- Born: June 1, 1911
- Died: October 7, 1985 (aged 74)
- Education: Drury College Washington University in St. Louis Yale University
- Scientific career
- Fields: Biological oceanographer
- Workplaces: Yale University Dalhousie University

= Gordon Arthur Riley =

American marine biologist (1911–1985)

Gordon Arthur Riley (1 June 1911 – 7 October 1985) was an American biological oceanographer most associated with his studies of the dynamics of plankton ecosystems.

==Early life and education==
Born in Webb City, Missouri on June 1, 1911, Riley was educated within the state at Drury College and Washington University in St. Louis, graduating with a MS in embryology. He moved to Yale University in 1934, intending to work with the anatomist Ross Harrison, but instead became interested in limnology. Working with the ecologist G. Evelyn Hutchinson, he completed his doctoral thesis on the copper cycle of lakes in Connecticut. Subsequently, he continued to be interested in the productivity of lakes, but gradually expanded his studies to encompass salt water, ultimately moving into biological oceanography.

==Career==
Riley's oceanographic work focused on the influences affecting the population ecology of plankton systems in coastal and open ocean waters. His early work correlated phytoplankton production with regulating factors such as nutrients, light and zooplankton abundance. From this empirical base he went on to develop ecosystem models that explained the annual cycle of plankton ecosystems, most notably in his analysis of the Georges Bank region. His final publication concerned patchiness in plankton, the potential role of diel vertical migration in this, and reflected on what this implied for plankton modelling studies, including his own 1946 study.
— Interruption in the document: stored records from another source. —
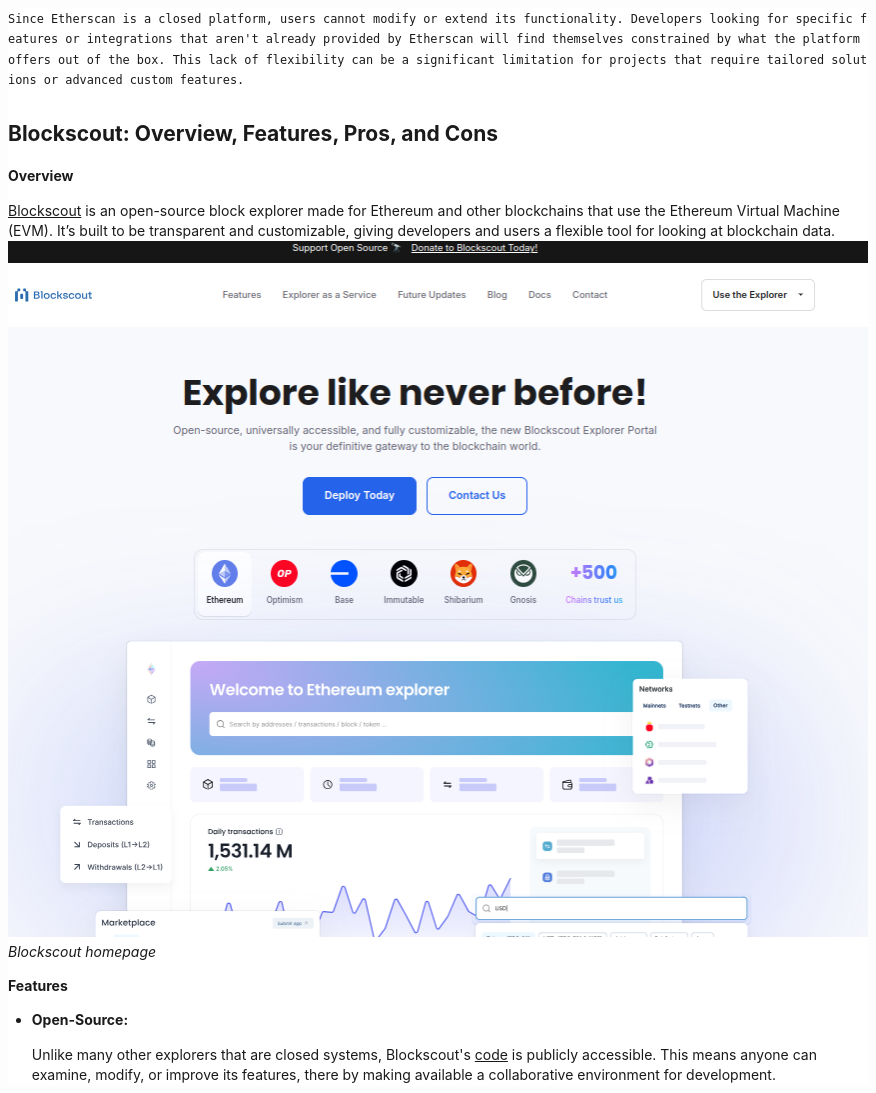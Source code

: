 	Since Etherscan is a closed platform, users cannot modify or extend its functionality. Developers looking for specific features or integrations that aren't already provided by Etherscan will find themselves constrained by what the platform offers out of the box. This lack of flexibility can be a significant limitation for projects that require tailored solutions or advanced custom features.

## Blockscout: Overview, Features, Pros, and Cons
**Overview**

[Blockscout](https://www.blockscout.com/) is an open-source block explorer made for Ethereum and other blockchains that use the Ethereum Virtual Machine (EVM). It’s built to be transparent and customizable, giving developers and users a flexible tool for looking at blockchain data.
![Screenshot of Blockscout Homepage](img/blockscout_img.png)*Blockscout homepage*

**Features**
- **Open-Source:**

	Unlike many other explorers that are closed systems, Blockscout's [code](https://github.com/blockscout/blockscout) is publicly accessible. This means anyone can examine, modify, or improve its features, there by making available a collaborative environment for development.
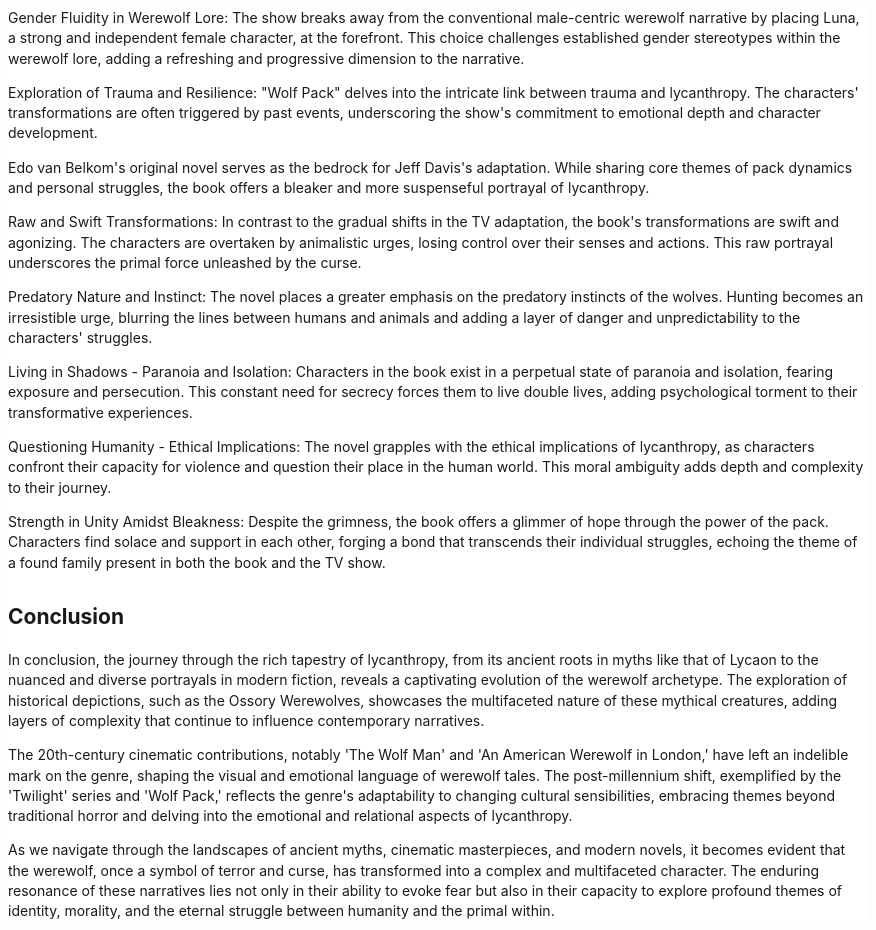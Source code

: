Gender Fluidity in Werewolf Lore:
The show breaks away from the conventional male-centric werewolf narrative by placing Luna, a strong and independent female character, at the forefront. This choice challenges established gender stereotypes within the werewolf lore, adding a refreshing and progressive dimension to the narrative.

Exploration of Trauma and Resilience:
"Wolf Pack" delves into the intricate link between trauma and lycanthropy. The characters' transformations are often triggered by past events, underscoring the show's commitment to emotional depth and character development.

Edo van Belkom's original novel serves as the bedrock for Jeff Davis's adaptation. While sharing core themes of pack dynamics and personal struggles, the book offers a bleaker and more suspenseful portrayal of lycanthropy.

Raw and Swift Transformations:
In contrast to the gradual shifts in the TV adaptation, the book's transformations are swift and agonizing. The characters are overtaken by animalistic urges, losing control over their senses and actions. This raw portrayal underscores the primal force unleashed by the curse.

Predatory Nature and Instinct:
The novel places a greater emphasis on the predatory instincts of the wolves. Hunting becomes an irresistible urge, blurring the lines between humans and animals and adding a layer of danger and unpredictability to the characters' struggles.

Living in Shadows - Paranoia and Isolation:
Characters in the book exist in a perpetual state of paranoia and isolation, fearing exposure and persecution. This constant need for secrecy forces them to live double lives, adding psychological torment to their transformative experiences.

Questioning Humanity - Ethical Implications:
The novel grapples with the ethical implications of lycanthropy, as characters confront their capacity for violence and question their place in the human world. This moral ambiguity adds depth and complexity to their journey.

Strength in Unity Amidst Bleakness:
Despite the grimness, the book offers a glimmer of hope through the power of the pack. Characters find solace and support in each other, forging a bond that transcends their individual struggles, echoing the theme of a found family present in both the book and the TV show.

## Conclusion

In conclusion, the journey through the rich tapestry of lycanthropy, from its ancient roots in myths like that of Lycaon to the nuanced and diverse portrayals in modern fiction, reveals a captivating evolution of the werewolf archetype. The exploration of historical depictions, such as the Ossory Werewolves, showcases the multifaceted nature of these mythical creatures, adding layers of complexity that continue to influence contemporary narratives.

The 20th-century cinematic contributions, notably 'The Wolf Man' and 'An American Werewolf in London,' have left an indelible mark on the genre, shaping the visual and emotional language of werewolf tales. The post-millennium shift, exemplified by the 'Twilight' series and 'Wolf Pack,' reflects the genre's adaptability to changing cultural sensibilities, embracing themes beyond traditional horror and delving into the emotional and relational aspects of lycanthropy.

As we navigate through the landscapes of ancient myths, cinematic masterpieces, and modern novels, it becomes evident that the werewolf, once a symbol of terror and curse, has transformed into a complex and multifaceted character. The enduring resonance of these narratives lies not only in their ability to evoke fear but also in their capacity to explore profound themes of identity, morality, and the eternal struggle between humanity and the primal within.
After an extended period at Yale, in 1965 Riley moved to become a professor, and the director, at the Institute of Oceanography at Dalhousie University. Much of his work continued to be in collaboration with researchers at the Woods Hole Oceanographic Institution. Towards the end of his life, Riley wrote a candid autobiography of his scientific life, in part to document the early days of oceanography as a discipline.